28th July 2011
Italy's borrowing costs soared at a closely-watched bond auction on Thursday as investors worried by the eurozone debt crisis and an impasse over the U.S. debt ceiling exacted a high risk premium, adds Reuters.
The Treasury had to pay sharply higher rates to sell off €8bn in bonds including 4.80% on bonds due in 2014 that had last sold for 3.68%, and 5.77 percent on bonds due in 2021 compared with 4.94% before.
Pressure on Italian stocks and bonds reflects both concerns about Rome's ability to bring down its debt pile — second only to Greece's in Europe at 120% of annual output. There are also wider doubts about whether last week's euro zone summit found a durable solution to the Greek debt crisis.

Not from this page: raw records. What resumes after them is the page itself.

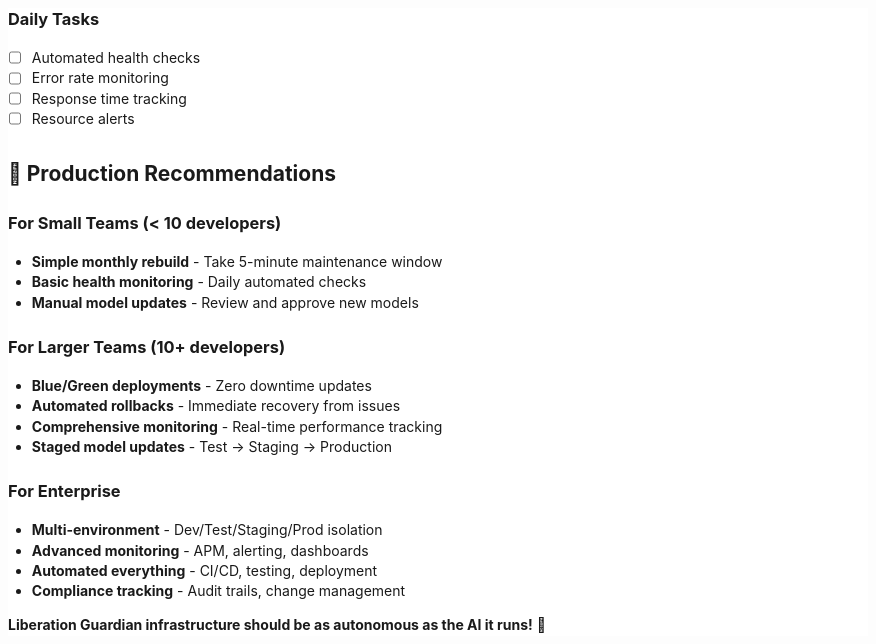 ### **Daily Tasks**
- [ ] Automated health checks
- [ ] Error rate monitoring
- [ ] Response time tracking
- [ ] Resource alerts

## 🎯 **Production Recommendations**

### **For Small Teams (< 10 developers)**
- **Simple monthly rebuild** - Take 5-minute maintenance window
- **Basic health monitoring** - Daily automated checks
- **Manual model updates** - Review and approve new models

### **For Larger Teams (10+ developers)**
- **Blue/Green deployments** - Zero downtime updates
- **Automated rollbacks** - Immediate recovery from issues
- **Comprehensive monitoring** - Real-time performance tracking
- **Staged model updates** - Test → Staging → Production

### **For Enterprise**
- **Multi-environment** - Dev/Test/Staging/Prod isolation
- **Advanced monitoring** - APM, alerting, dashboards
- **Automated everything** - CI/CD, testing, deployment
- **Compliance tracking** - Audit trails, change management

**Liberation Guardian infrastructure should be as autonomous as the AI it runs!** 🚀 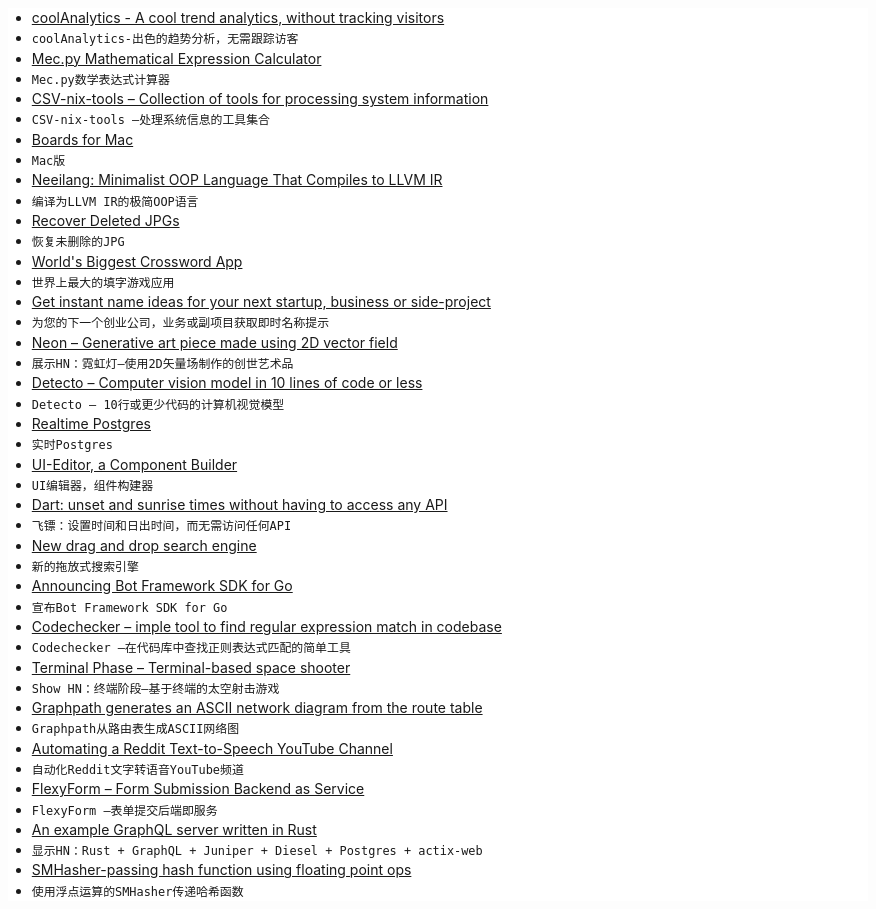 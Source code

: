 - [ coolAnalytics - A cool trend analytics, without tracking visitors](https://analytics.coollabs.io)
- `coolAnalytics-出色的趋势分析，无需跟踪访客`
- [ Mec.py Mathematical Expression Calculator](https://github.com/kuesji/mec-python)
- `Mec.py数学表达式计算器`
- [ CSV-nix-tools – Collection of tools for processing system information](https://github.com/mslusarz/csv-nix-tools)
- `CSV-nix-tools –处理系统信息的工具集合`
- [ Boards for Mac](https://apps.apple.com/us/app/text-blocks/id1482608599?mt=12)
- `Mac版`
- [ Neeilang: Minimalist OOP Language That Compiles to LLVM IR](https://github.com/neeilan/neeilang)
- `编译为LLVM IR的极简OOP语言`
- [ Recover Deleted JPGs](https://github.com/saintmarina/undelete_jpg)
- `恢复未删除的JPG`
- [ World's Biggest Crossword App](item?id=22111687)
- `世界上最大的填字游戏应用`
- [ Get instant name ideas for your next startup, business or side-project](https://namewink.com/?ref=hn5)
- `为您的下一个创业公司，业务或副项目获取即时名称提示`
- [ Neon – Generative art piece made using 2D vector field](https://neon-v1.netlify.com/)
- `展示HN：霓虹灯–使用2D矢量场制作的创世艺术品`
- [ Detecto – Computer vision model in 10 lines of code or less](https://github.com/alankbi/detecto)
- `Detecto – 10行或更少代码的计算机视觉模型`
- [ Realtime Postgres](https://github.com/supabase/realtime)
- `实时Postgres`
- [ UI-Editor, a Component Builder](https://github.com/imvetri/ui-editor#ui-editor)
- `UI编辑器，组件构建器`
- [ Dart: unset and sunrise times without having to access any API](https://github.com/renancaraujo/daylight)
- `飞镖：设置时间和日出时间，而无需访问任何API`
- [ New drag and drop search engine](https://www.dropicon.com)
- `新的拖放式搜索引擎`
- [ Announcing Bot Framework SDK for Go](https://github.com/infracloudio/msbotbuilder-go)
- `宣布Bot Framework SDK for Go`
- [ Codechecker – imple tool to find regular expression match in codebase](https://github.com/punkymaniac/codechecker)
- `Codechecker –在代码库中查找正则表达式匹配的简单工具`
- [ Terminal Phase – Terminal-based space shooter](https://dustycloud.org/blog/terminal-phase-1.0/)
- `Show HN：终端阶段–基于终端的太空射击游戏`
- [ Graphpath generates an ASCII network diagram from the route table](https://github.com/ocochard/graphpath)
- `Graphpath从路由表生成ASCII网络图`
- [ Automating a Reddit Text-to-Speech YouTube Channel](https://github.com/Adam-Jimenez/auddit)
- `自动化Reddit文字转语音YouTube频道`
- [ FlexyForm – Form Submission Backend as Service](https://owwly.com/product/FlexyFrom-54)
- `FlexyForm –表单提交后端即服务`
- [ An example GraphQL server written in Rust](https://github.com/lucperkins/rust-graphql-juniper-actix-diesel-postgres)
- `显示HN：Rust + GraphQL + Juniper + Diesel + Postgres + actix-web`
- [ SMHasher-passing hash function using floating point ops](https://github.com/dosyago/floppsy)
- `使用浮点运算的SMHasher传递哈希函数`

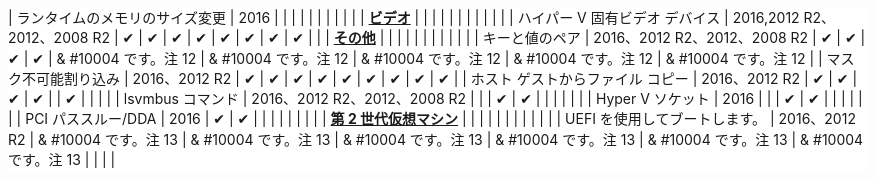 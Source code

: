 | ランタイムのメモリのサイズ変更                                                                                                    | 2016                         |                     |                     |                                                                     |                                                                     |                          |                          |                          |                           |                           |
| **[ビデオ](Feature-Descriptions-for-Linux-and-FreeBSD-virtual-machines-on-Hyper-V.md#BKMK_Video)**                        |                              |                     |                     |                                                                     |                                                                     |                          |                          |                          |                           |                           |
| ハイパー V 固有ビデオ デバイス                                                                                            | 2016,2012 R2、2012、2008 R2  | &#10004;            | &#10004;            | &#10004;                                                            | &#10004;                                                            | &#10004;                 | &#10004;                 | &#10004;                 | &#10004;                  |                           |
| **[その他](Feature-Descriptions-for-Linux-and-FreeBSD-virtual-machines-on-Hyper-V.md#BKMK_Misc)**                 |                              |                     |                     |                                                                     |                                                                     |                          |                          |                          |                           |                           |
| キーと値のペア                                                                                                           | 2016、2012 R2、2012、2008 R2 | &#10004;            | &#10004;            | &#10004;                                                            | &#10004;                                                            | & #10004 です。注 12         | & #10004 です。注 12         | & #10004 です。注 12         | & #10004 です。注 12          | & #10004 です。注 12          |
| マスク不可能割り込み                                                                                                   | 2016、2012 R2                | &#10004;            | &#10004;            | &#10004;                                                            | &#10004;                                                            | &#10004;                 | &#10004;                 | &#10004;                 | &#10004;                  | &#10004;                  |
| ホスト ゲストからファイル コピー                                                                                             | 2016、2012 R2                | &#10004;            | &#10004;            | &#10004;                                                            | &#10004;                                                            |                          | &#10004;                 |                          |                           |                           |
| lsvmbus コマンド                                                                                                          | 2016、2012 R2、2012、2008 R2 |                     |                     | &#10004;                                                            | &#10004;                                                            |                          |                          |                          |                           |                           |
| Hyper V ソケット                                                                                                          | 2016                         |                     |                     | &#10004;                                                            | &#10004;                                                            |                          |                          |                          |                           |                           |
| PCI パススルー/DDA                                                                                                      | 2016                         | &#10004;            | &#10004;            |                                                                     |                                                                     |                          |                          |                          |                           |                           |
| **[第 2 世代仮想マシン](Feature-Descriptions-for-Linux-and-FreeBSD-virtual-machines-on-Hyper-V.md#BKMK_gen2)** |                              |                     |                     |                                                                     |                                                                     |                          |                          |                          |                           |                           |
| UEFI を使用してブートします。                                                                                                          | 2016、2012 R2                | & #10004 です。注 13    | & #10004 です。注 13    | & #10004 です。注 13                                                    | & #10004 です。注 13                                                    | & #10004 です。注 13         | & #10004 です。注 13         |                          |                           |                           | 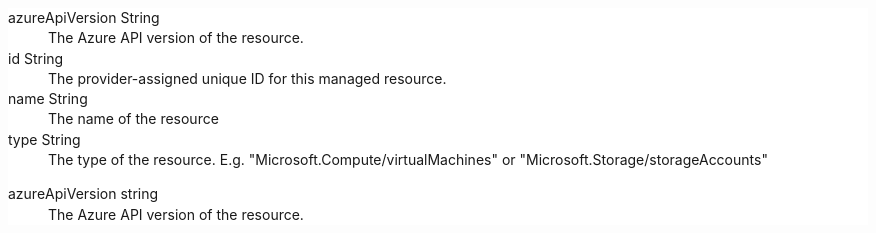 <div>
<pulumi-choosable type="language" values="java">
<dl class="resources-properties"><dt class="property-"
            title="">
        <span id="azureapiversion_java">
<a data-swiftype-name="resource-property" data-swiftype-type="text" href="#azureapiversion_java" style="color: inherit; text-decoration: inherit;">azure<wbr>Api<wbr>Version</a>
</span>
        <span class="property-indicator"></span>
        <span class="property-type">String</span>
    </dt>
    <dd>The Azure API version of the resource.</dd><dt class="property-"
            title="">
        <span id="id_java">
<a data-swiftype-name="resource-property" data-swiftype-type="text" href="#id_java" style="color: inherit; text-decoration: inherit;">id</a>
</span>
        <span class="property-indicator"></span>
        <span class="property-type">String</span>
    </dt>
    <dd>The provider-assigned unique ID for this managed resource.</dd><dt class="property-"
            title="">
        <span id="name_java">
<a data-swiftype-name="resource-property" data-swiftype-type="text" href="#name_java" style="color: inherit; text-decoration: inherit;">name</a>
</span>
        <span class="property-indicator"></span>
        <span class="property-type">String</span>
    </dt>
    <dd>The name of the resource</dd><dt class="property-"
            title="">
        <span id="type_java">
<a data-swiftype-name="resource-property" data-swiftype-type="text" href="#type_java" style="color: inherit; text-decoration: inherit;">type</a>
</span>
        <span class="property-indicator"></span>
        <span class="property-type">String</span>
    </dt>
    <dd>The type of the resource. E.g. &quot;Microsoft.Compute/virtualMachines&quot; or &quot;Microsoft.Storage/storageAccounts&quot;</dd></dl>
</pulumi-choosable>
</div>

<div>
<pulumi-choosable type="language" values="javascript,typescript">
<dl class="resources-properties"><dt class="property-"
            title="">
        <span id="azureapiversion_nodejs">
<a data-swiftype-name="resource-property" data-swiftype-type="text" href="#azureapiversion_nodejs" style="color: inherit; text-decoration: inherit;">azure<wbr>Api<wbr>Version</a>
</span>
        <span class="property-indicator"></span>
        <span class="property-type">string</span>
    </dt>
    <dd>The Azure API version of the resource.</dd><dt class="property-"
            title="">

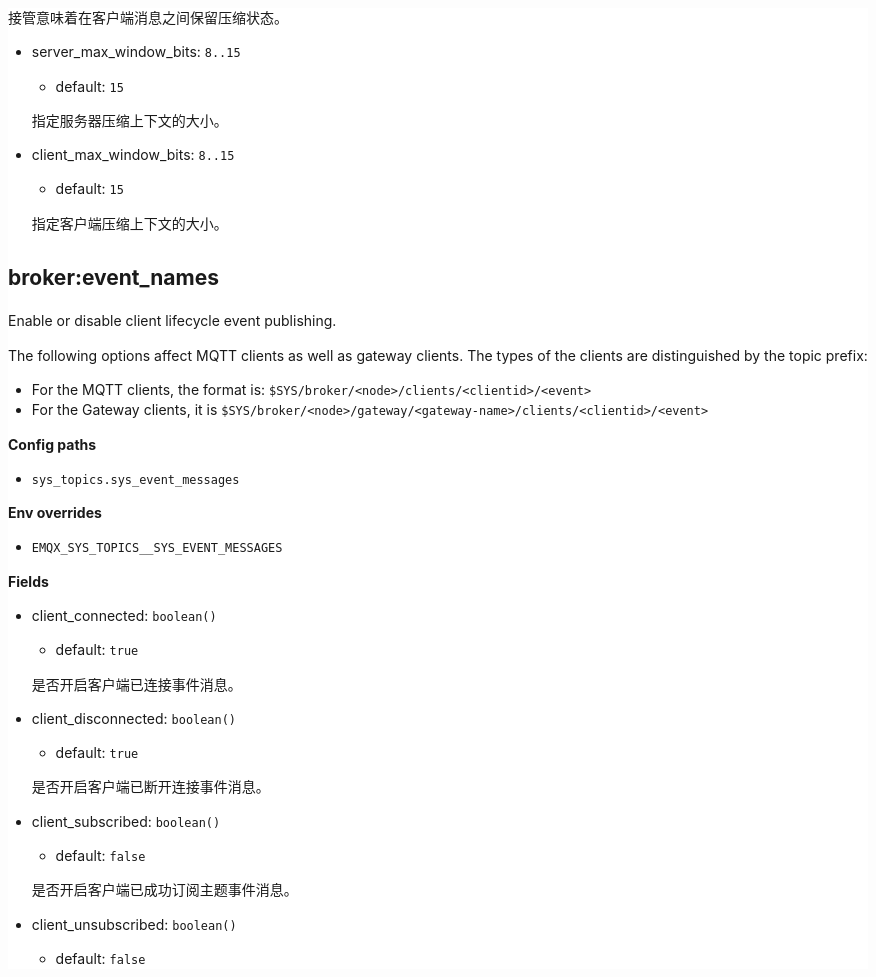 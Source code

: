   接管意味着在客户端消息之间保留压缩状态。

- server_max_window_bits: <code>8..15</code>
  * default: 
  `15`

  指定服务器压缩上下文的大小。

- client_max_window_bits: <code>8..15</code>
  * default: 
  `15`

  指定客户端压缩上下文的大小。


## broker:event_names
Enable or disable client lifecycle event publishing.

The following options affect MQTT clients as well as
gateway clients. The types of the clients
are distinguished by the topic prefix:

- For the MQTT clients, the format is:
`$SYS/broker/<node>/clients/<clientid>/<event>`
- For the Gateway clients, it is
`$SYS/broker/<node>/gateway/<gateway-name>/clients/<clientid>/<event>`



**Config paths**

 - <code>sys_topics.sys_event_messages</code>


**Env overrides**

 - <code>EMQX_SYS_TOPICS__SYS_EVENT_MESSAGES</code>



**Fields**

- client_connected: <code>boolean()</code>
  * default: 
  `true`

  是否开启客户端已连接事件消息。

- client_disconnected: <code>boolean()</code>
  * default: 
  `true`

  是否开启客户端已断开连接事件消息。

- client_subscribed: <code>boolean()</code>
  * default: 
  `false`

  是否开启客户端已成功订阅主题事件消息。

- client_unsubscribed: <code>boolean()</code>
  * default: 
  `false`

However, Italy is not the only country with potential problems.
As Mindful Money blogger Shaun Richards says on his blog: "Germany and to a lesser extent France were powering ahead in the first part of 2011. However the latest purchasing managers report for the Euro zone as a whole reported this":
Eurozone growth weakest since October 2009…Recoveries slow in France and Germany while Spain and Italy slip back into contraction.
Shaun concludes on his blog: "There has been a media rush to say that the UK's recent economic performance has been much worse than elsewhere but as I have pointed out today many of them have troubles too. We do not yet know the extent of how much their economies have slowed as we await their growth numbers for the second quarter of this year." Read more here.
Investors are concerned that the Italian economy, suffering from high public debt, low growth and growing infighting in the government could follow Greece, Ireland and Portugal into a debt spiral that has thrown the eurozone into crisis, reports the Daily Telegraph.